Grass — nobody thinks about it or even cares enough to pay attention to it. But junior Patrick Utz does, believing that even the most ubiquitous plant has a story of its own. Having started filmmaking since elementary school, Utz expresses this belief through his short film, “Grass”.

“I wanted to start making these short films so that I could start getting my work out there and enter competitions because I noticed that this is what I wanted to pursue,” Utz said. “The best parts [about filmmaking] are actually going out in the fields and filming and [seeing] the end result.”

Utz originally got the idea for “Grass” from the television channel National Geographic, learning that after a bushfire, grass would grow back. He related this to how people face obstacles in life that bring them down, but must persevere to rebound from these experiences.

“[The short film] compares our struggles to something such as grass, that one normally wouldn’t compare with,” Utz said. “Also, the plot and what not is very unique, which is why it is classified as an ‘experimental’ film, a film that does not follow a normal story plot.”

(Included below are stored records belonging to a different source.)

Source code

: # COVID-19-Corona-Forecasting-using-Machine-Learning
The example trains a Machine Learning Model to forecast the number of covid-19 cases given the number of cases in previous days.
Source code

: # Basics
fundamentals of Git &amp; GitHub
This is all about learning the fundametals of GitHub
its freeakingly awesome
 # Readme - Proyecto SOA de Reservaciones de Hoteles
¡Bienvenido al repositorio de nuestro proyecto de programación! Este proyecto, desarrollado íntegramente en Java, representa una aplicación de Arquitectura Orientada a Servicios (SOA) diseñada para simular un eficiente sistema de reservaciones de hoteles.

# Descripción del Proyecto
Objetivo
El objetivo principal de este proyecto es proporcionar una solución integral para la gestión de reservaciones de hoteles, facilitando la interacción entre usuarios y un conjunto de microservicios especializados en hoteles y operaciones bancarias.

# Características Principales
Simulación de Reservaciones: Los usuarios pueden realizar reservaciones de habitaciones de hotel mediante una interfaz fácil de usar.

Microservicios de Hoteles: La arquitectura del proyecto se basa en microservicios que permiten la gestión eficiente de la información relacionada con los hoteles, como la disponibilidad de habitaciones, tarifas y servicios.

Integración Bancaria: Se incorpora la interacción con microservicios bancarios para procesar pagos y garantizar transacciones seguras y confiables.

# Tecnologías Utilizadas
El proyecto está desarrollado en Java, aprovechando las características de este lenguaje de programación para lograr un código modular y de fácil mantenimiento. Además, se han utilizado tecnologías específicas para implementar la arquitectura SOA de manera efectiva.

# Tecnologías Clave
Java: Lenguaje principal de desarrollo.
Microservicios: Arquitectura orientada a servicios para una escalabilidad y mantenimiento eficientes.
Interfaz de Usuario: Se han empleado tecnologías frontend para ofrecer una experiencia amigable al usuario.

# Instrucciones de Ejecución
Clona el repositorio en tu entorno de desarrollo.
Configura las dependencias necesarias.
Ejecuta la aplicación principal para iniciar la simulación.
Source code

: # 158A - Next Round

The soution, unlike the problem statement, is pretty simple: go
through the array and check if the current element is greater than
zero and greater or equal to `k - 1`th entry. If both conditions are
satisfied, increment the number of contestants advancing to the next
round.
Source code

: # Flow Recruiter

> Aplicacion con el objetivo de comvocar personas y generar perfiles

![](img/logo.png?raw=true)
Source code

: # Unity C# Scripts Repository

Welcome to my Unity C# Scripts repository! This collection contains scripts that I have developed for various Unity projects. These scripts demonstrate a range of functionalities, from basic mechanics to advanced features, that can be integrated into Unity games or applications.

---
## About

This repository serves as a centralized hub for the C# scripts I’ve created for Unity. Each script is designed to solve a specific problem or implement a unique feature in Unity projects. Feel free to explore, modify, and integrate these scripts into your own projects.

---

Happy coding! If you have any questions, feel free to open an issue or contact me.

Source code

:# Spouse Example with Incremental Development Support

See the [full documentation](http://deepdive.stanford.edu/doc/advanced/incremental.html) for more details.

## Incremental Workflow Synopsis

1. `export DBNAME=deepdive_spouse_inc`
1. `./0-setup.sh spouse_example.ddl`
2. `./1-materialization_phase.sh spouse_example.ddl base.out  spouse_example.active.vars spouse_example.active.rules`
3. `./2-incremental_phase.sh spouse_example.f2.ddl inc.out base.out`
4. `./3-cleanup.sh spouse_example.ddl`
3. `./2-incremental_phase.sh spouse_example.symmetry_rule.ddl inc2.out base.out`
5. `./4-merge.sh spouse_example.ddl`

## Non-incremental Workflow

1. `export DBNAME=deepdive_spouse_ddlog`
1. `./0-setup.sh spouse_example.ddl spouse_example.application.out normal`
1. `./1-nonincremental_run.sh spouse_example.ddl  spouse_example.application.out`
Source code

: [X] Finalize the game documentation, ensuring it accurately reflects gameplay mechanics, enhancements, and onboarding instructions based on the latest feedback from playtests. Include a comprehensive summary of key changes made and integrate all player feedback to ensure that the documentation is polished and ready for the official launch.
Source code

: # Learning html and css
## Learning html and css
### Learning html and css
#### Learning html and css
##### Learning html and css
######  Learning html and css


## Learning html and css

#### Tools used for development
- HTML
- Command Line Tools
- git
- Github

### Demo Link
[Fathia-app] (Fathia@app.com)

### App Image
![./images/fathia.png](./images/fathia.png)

Utz first learned how to make films on his own by playing around with GarageBand and iMovie, but soon realized it was his passion because he enjoyed the filmmaking process. At the end of his sophomore year and beginning of junior year, Utz decided he wanted to use his skills to enter competitions.

“I like the feeling of having a finished product at the end [and] the fact that you can make dramatic scenes that have the capability of moving people’s emotions,” Utz said. “And I think that that is very powerful. I also feel like it is not a burden but rather entertainment and joy.”

Utz spent one month filming in Sequoia National Park, places near Yosemite National Park, a local park in Diamond Bar and another month editing. He also used footage he had filmed previously in Argentina.

“I was pretty happy [with the end result], but I knew I could have done better if I had more time. It’s never what I imagined it to be but it was pretty close in some aspects. I would have played around with the cinematic color grading, to get more of the right look,” Utz said. “I also would’ve gone out and shot more film that would’ve tied in more nicely to the end. I would have done all these things to make the final film more polished overall.”

Along with Utz who directed, produced and submitted this film to various film festivals around the nation, senior Brian Sonner acted while senior Donghyeok Kim wrote the script and helped with audio editing. They are semi-finalists for the National Coalition Against Censorship (NCAC) competition in New York.

“I was pretty surprised and really happy. I think [the judges] probably saw that the idea was quite creative, unlike most of their other films, probably,” Utz said. “I was really happy and pretty surprised due to many reasons, one of which is that we didn’t think we would get that far with our first competition short film.”

Utz’s experience with making films of his family trips, nature and technology played a major role in his decision to major in filming.

“I feel that there is a lot to learn about this profession,” Utz said. “And that with the right resources I can create a huge impact on society, such as teaching morals and lessons through the power of film.”